Written by EK Seo, Licensed Professional Counselor
We all know that correcting our children’s misbehaviors is necessary and is a part of child discipline. However, we often ask ourselves, what if I shame my children by addressing their wrongdoings?
Shame is a moral emotion arising from failures, transgression, or wrongdoings and follows with a negative, global self-evaluation (e.g., “I am bad,” “I am unworthy,” or “I am a failure”). Feelings of shame attack individuals’ worth by criticizing their entire personalities or characteristics. Any statements with “you never” or “you always” (e.g., you always mess up things) and labeling one’s negative characteristics (e.g., you are lazy or you are stupid) will induce feelings of shame. According to research, shame is related to various mental issues, including depression, anxiety, eating disorder, anger, and low self-esteem (Vikan, Hassel, Rugset, Johansen, & Moen, 2010; Oluyori, 2013; Cook, 2001; Tangney, 1995).
Then, how can we help our children to become responsible for their wrongdoings without attacking their worth? The Gottman Institute suggests complaint rather than criticism (or shaming) for effective communication. Complaint is communicating why the specific behavior is wrong instead of criticizing the worth of the person. Complaint will be a “you did something wrong” statement whereas shaming (or criticism) will be “there is something wrong with you” statement. An example of complaint is “I am upset that you hit your brother” while shaming (or criticism) is “you always hit your brother, you are a such a bad child.” When we focus on the specific behavior, children will feel guilty because of what they did wrong.

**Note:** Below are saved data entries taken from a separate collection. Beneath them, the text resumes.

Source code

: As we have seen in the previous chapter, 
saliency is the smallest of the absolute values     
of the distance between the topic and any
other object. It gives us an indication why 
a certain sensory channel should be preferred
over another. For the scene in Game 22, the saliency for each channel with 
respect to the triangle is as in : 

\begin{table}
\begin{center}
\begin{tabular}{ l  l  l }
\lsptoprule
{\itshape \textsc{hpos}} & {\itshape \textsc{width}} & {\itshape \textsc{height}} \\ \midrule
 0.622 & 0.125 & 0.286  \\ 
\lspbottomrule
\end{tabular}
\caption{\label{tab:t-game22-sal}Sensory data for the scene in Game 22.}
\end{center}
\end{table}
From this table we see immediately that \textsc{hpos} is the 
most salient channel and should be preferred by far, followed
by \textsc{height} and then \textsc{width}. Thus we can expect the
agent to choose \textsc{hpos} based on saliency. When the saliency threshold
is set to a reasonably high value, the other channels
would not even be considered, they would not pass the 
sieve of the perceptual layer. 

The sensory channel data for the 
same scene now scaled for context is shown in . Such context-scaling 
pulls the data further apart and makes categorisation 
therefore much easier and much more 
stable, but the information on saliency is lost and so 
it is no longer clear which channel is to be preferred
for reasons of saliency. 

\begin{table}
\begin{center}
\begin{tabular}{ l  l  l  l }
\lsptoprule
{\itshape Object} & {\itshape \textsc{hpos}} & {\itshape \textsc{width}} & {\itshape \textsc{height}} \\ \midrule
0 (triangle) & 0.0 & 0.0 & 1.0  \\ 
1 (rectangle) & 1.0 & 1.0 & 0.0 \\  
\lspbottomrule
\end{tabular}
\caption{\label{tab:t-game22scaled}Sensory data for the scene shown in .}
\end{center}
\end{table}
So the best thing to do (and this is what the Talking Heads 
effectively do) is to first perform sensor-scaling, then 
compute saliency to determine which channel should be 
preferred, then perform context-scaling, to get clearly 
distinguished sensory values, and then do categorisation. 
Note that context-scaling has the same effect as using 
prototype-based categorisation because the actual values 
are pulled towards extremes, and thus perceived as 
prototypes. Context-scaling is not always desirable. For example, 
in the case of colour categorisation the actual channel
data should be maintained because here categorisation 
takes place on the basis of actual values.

Although guilt is painful, it will help children to repair or amend their behaviors for the failure or wrongdoing.
- Do not use “always” or “never” statements
- Do utilize the complaint tactic, not the criticism tactic
- Do not attack children’s personalities by labeling (e.g., you are helpless, or you are lazy)
- Focus on the specific behavior (e.g., you lied that your sister broke the computer) rather than attacking the child’s personality (e.g., you are a bad girl)
Parents, don’t be afraid of correcting your child. But be mindful of your words and the focus of the correction.
Vikan, A., Hassel, A. M., Rugset, A., Johansen, H. E., & Moen, T. (2010). A test of shame in outpatients with emotional disorders. Nordic Journal of Psychiatry, 64(3), 196-202.
Oluyori, T. (2013). A systematic review of qualitative studies on shame, guilt and eating disorders. Counseling Psychology Review, 28(4), 47-59.
Cook, D. R. (1989). Internalized Shame Scale (ISS). University of Wisconsin, Stout.
Tangney, J. P. (1995). Shame and guilt in interpersonal relationships. In J. P. Tangney & K. W. Fischer (Eds.), Self-conscious emotions: The psychology of shame, guilt, embarrassment, and pride (pp. 114-139). New York, NY: Guilford Press.